Source data
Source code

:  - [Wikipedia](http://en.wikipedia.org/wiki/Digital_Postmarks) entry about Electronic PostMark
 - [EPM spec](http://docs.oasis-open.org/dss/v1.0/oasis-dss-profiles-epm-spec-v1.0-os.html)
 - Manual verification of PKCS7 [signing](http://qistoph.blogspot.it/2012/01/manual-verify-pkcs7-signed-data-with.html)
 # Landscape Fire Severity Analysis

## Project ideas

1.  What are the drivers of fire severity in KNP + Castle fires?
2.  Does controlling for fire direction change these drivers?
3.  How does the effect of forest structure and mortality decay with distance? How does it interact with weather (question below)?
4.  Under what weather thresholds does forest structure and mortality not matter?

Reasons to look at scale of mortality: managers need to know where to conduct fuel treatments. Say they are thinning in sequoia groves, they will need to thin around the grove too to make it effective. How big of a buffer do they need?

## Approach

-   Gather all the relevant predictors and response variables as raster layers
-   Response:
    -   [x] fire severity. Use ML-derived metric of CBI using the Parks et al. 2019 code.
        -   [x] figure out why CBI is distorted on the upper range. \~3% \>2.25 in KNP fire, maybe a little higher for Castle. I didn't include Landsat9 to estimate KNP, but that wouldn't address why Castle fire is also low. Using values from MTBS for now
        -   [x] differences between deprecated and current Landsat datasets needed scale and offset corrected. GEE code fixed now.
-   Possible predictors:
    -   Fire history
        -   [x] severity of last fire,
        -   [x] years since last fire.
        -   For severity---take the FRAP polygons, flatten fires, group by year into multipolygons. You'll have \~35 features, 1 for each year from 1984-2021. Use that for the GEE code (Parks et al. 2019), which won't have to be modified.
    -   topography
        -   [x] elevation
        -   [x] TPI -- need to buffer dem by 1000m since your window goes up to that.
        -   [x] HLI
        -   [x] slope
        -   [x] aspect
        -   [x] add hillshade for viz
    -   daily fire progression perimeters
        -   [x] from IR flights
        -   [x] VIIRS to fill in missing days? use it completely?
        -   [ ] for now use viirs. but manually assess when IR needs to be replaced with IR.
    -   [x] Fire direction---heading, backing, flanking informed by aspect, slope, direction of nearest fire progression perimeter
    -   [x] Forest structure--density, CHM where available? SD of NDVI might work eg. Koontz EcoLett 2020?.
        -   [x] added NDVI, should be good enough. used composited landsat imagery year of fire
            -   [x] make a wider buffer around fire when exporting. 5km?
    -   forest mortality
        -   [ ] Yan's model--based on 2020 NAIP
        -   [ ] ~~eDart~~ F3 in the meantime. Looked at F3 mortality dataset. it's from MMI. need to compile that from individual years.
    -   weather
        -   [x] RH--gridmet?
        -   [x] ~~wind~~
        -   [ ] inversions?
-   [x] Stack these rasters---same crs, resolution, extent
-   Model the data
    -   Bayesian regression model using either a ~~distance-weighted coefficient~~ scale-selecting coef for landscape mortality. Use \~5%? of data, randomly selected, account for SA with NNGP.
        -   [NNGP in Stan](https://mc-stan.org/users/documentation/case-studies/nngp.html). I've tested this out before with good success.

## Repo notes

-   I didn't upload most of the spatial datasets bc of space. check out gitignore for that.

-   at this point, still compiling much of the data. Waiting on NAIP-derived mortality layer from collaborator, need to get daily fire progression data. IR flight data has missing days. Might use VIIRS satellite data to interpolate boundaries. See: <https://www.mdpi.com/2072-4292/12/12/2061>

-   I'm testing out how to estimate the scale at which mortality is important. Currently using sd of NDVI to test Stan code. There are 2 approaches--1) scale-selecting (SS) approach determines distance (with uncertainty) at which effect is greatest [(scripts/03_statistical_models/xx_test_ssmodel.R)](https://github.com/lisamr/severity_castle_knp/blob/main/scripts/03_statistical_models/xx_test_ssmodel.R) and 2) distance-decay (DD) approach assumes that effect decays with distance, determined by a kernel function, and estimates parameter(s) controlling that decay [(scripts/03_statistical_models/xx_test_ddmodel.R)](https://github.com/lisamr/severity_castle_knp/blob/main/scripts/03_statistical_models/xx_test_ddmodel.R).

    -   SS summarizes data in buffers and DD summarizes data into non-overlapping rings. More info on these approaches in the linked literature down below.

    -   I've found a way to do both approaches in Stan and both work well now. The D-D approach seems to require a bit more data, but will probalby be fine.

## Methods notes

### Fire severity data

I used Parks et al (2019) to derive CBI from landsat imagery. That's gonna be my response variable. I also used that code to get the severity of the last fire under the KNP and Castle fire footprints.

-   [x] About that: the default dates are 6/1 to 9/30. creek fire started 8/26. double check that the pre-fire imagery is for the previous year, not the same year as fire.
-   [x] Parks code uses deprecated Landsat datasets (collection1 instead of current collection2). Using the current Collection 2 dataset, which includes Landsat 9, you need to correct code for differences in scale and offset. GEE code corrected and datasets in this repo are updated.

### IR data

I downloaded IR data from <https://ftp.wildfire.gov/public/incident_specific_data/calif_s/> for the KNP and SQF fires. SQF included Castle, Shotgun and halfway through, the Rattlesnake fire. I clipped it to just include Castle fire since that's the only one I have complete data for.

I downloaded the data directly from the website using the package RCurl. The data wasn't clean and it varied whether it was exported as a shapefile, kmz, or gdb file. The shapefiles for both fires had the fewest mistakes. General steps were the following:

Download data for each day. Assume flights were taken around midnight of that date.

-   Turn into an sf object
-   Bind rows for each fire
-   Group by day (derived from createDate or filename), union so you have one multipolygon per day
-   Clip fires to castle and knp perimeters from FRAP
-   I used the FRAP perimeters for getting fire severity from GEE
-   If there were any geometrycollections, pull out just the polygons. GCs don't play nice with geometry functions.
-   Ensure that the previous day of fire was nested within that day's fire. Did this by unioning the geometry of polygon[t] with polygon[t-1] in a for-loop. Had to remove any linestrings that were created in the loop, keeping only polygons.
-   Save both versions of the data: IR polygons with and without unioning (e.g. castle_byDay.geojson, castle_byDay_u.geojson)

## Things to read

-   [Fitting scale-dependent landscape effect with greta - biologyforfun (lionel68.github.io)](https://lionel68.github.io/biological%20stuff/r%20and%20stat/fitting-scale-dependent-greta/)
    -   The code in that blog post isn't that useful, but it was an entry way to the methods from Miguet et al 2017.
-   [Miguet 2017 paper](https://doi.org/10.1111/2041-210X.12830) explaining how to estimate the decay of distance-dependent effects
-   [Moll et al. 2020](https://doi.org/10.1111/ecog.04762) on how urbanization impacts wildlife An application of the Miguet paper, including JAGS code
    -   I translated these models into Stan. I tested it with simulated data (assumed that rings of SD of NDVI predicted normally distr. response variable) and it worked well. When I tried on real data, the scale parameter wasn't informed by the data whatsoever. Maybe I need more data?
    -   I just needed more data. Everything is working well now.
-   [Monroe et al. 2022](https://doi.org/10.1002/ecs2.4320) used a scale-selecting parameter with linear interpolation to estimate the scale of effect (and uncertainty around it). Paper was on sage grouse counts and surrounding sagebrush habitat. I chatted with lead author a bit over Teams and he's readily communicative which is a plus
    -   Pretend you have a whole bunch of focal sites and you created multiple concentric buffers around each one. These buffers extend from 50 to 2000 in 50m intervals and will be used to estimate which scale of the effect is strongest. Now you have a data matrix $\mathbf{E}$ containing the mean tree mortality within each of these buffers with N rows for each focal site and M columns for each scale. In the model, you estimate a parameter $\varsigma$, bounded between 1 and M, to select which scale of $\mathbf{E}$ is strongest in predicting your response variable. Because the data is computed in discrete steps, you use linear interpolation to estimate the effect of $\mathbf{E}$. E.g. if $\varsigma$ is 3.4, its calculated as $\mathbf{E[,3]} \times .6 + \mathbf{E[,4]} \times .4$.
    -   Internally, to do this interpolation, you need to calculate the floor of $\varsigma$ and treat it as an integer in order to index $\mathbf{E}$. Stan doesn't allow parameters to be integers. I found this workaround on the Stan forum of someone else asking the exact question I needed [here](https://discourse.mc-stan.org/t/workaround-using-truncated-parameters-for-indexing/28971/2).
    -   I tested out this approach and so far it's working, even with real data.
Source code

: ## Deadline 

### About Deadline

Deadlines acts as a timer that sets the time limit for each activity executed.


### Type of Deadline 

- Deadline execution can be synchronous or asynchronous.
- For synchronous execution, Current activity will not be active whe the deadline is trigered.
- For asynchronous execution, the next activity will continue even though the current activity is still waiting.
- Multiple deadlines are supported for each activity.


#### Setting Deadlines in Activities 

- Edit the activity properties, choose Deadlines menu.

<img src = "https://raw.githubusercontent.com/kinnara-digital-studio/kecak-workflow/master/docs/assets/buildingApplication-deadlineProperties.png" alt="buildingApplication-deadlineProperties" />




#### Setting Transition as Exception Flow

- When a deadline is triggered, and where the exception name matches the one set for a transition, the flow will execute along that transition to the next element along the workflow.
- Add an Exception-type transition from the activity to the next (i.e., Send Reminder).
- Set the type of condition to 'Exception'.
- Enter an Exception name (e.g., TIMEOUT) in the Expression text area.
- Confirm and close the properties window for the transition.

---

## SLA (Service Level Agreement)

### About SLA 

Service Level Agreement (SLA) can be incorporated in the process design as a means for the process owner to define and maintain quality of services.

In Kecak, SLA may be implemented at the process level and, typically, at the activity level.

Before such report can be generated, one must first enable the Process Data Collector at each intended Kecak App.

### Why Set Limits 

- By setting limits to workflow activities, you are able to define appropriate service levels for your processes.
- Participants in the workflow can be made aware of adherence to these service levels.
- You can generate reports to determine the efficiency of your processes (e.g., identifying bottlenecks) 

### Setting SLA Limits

Problem details
Scan the listing above for the line that has "keeping only polygons.", then copy exactly from that line through the line that has "et al 2017.".

Problem solution
-   Ensure that the previous day of fire was nested within that day's fire. Did this by unioning the geometry of polygon[t] with polygon[t-1] in a for-loop. Had to remove any linestrings that were created in the loop, keeping only polygons.
-   Save both versions of the data: IR polygons with and without unioning (e.g. castle_byDay.geojson, castle_byDay_u.geojson)

## Things to read

-   [Fitting scale-dependent landscape effect with greta - biologyforfun (lionel68.github.io)](https://lionel68.github.io/biological%20stuff/r%20and%20stat/fitting-scale-dependent-greta/)
    -   The code in that blog post isn't that useful, but it was an entry way to the methods from Miguet et al 2017.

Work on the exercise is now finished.